Recebi cem dólares pela minha erótica. Gonzalo precisava de dinheiro para o dentista, Helba de um espelho para a sua dança e Henry dinheiro para a sua viagem. Gonzalo contou-me a história do Basco e Bijou e eu escrevia-a para o coleccionador.
Fevereiro, 1941
A conta telefónica estava por pagar. A teia das dificuldades económicas estava a fechar-se sobre mim. Toda a gente à minha volta irresponsável, insconsciente do afundar do barco. Escrevi trinta páginas de erótica.
Novamente acordei para a consciência de estar sem um cêntimo e telefonei ao coleccionador. O seu cliente rico tinha-lhe dito alguma coisa acerca do último manuscrito que lhe tinha enviado? Não, ele não tinha, mas ele ficaria com o último que havia escrito e pagar-me-ia por ele. Henry precisava de ir ao médico. Gonzalo precisava de óculos. Robert apareceu com B. e pediu-me dinheiro para ir ao cinema. Os restos da janela cairam sobre o papel e o meu trabalho. Robert apareceu e levou a minha caixa de papel de escrita. O velhote não estaria já cansado de pornografia? Não se daria um milagre? Comecei a imaginá-lo a dizer “Dêem-me tudo o que ela escreve, quero tudo, gosto de tudo. Vou mandar-lhe um grande presente, um grande cheque por todo o trabalho que ela teve”.
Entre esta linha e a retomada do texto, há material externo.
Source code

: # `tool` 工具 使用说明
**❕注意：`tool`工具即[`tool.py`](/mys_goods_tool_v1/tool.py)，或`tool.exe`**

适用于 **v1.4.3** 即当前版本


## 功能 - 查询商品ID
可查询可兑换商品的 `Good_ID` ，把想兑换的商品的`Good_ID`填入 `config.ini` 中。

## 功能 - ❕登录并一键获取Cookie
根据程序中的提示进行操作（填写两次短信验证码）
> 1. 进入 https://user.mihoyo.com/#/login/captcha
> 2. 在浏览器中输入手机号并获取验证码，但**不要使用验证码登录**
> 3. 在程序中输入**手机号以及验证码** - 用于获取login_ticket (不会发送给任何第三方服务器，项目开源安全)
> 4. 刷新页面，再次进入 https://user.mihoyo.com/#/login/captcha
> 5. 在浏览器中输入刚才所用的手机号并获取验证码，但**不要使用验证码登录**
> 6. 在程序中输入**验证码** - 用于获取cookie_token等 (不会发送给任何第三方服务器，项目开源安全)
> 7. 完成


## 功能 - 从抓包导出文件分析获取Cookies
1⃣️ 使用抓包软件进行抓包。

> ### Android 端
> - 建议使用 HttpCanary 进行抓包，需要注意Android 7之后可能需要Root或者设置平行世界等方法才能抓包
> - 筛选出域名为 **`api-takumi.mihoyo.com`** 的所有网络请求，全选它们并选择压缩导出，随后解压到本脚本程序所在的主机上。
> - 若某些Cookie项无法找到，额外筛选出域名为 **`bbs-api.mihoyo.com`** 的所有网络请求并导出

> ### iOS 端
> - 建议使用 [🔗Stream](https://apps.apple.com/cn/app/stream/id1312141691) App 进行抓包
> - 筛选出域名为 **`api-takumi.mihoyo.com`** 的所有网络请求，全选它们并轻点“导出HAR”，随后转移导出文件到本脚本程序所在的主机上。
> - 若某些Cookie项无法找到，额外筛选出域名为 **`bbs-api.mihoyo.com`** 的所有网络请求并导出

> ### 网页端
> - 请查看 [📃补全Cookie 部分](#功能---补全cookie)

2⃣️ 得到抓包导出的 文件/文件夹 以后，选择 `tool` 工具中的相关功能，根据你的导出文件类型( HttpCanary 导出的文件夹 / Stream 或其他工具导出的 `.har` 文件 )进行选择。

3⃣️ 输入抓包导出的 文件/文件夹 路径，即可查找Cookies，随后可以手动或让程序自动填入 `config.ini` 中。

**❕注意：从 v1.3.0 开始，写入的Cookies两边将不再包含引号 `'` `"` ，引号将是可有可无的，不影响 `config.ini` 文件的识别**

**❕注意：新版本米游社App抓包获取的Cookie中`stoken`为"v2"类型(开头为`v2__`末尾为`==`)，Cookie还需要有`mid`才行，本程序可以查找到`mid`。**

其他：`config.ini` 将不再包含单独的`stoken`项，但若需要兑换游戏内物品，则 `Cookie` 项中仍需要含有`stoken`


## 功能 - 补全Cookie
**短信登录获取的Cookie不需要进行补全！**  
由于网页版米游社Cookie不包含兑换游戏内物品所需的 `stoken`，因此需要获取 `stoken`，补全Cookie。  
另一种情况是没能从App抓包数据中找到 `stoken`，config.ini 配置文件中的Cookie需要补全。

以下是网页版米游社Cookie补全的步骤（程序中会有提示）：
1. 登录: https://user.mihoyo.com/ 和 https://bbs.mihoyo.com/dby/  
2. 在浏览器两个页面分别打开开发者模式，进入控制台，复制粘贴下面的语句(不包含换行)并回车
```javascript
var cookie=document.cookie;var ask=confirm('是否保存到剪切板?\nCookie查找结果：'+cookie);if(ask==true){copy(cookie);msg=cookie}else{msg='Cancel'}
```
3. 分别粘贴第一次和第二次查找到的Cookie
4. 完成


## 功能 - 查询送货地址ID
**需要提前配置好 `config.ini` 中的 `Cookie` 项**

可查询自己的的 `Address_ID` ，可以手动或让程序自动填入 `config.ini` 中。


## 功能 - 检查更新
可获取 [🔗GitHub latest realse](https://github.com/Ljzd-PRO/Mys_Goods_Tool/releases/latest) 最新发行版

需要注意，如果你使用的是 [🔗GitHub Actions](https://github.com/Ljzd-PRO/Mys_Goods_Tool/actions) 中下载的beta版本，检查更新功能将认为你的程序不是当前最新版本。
A minha máquina de escrever estava estragada. Com cem dólares no meu bolso recuperei o meu optismo. Disse a Henry:- “O coleccionador diz que gosta de mulheres simples e não intelectuais, mas convidou-me para jantar”.
Tinha um pressentimento que a caixa de Pandora continha os mistérios da sensualidade feminina, tão diferente da do homem e para a qual a linguagem do homem era inadequada. A linguagem do sexo ainda teria que ser inventada. A linguagem dos sentidos ainda tinha que ser explorada. D. H. Lawrence começou a dar uma linguagem ao instinto, ele tentou escapar ao clínico, ao científico, que apenas capturam o que o corpo sente.
Outubro, 1941
Quando Henry regressou fez uma série de afirmações contraditórias. Que ele conseguia viver de nada, que se sentia tão bem que até podia arranjar um emprego, que a sua integridade o impedia de escrever cenários em Hollywood, até que, por fim, eu disse:- “E que tal sobre a integridade de escrever erótica a troco de dinheiro?”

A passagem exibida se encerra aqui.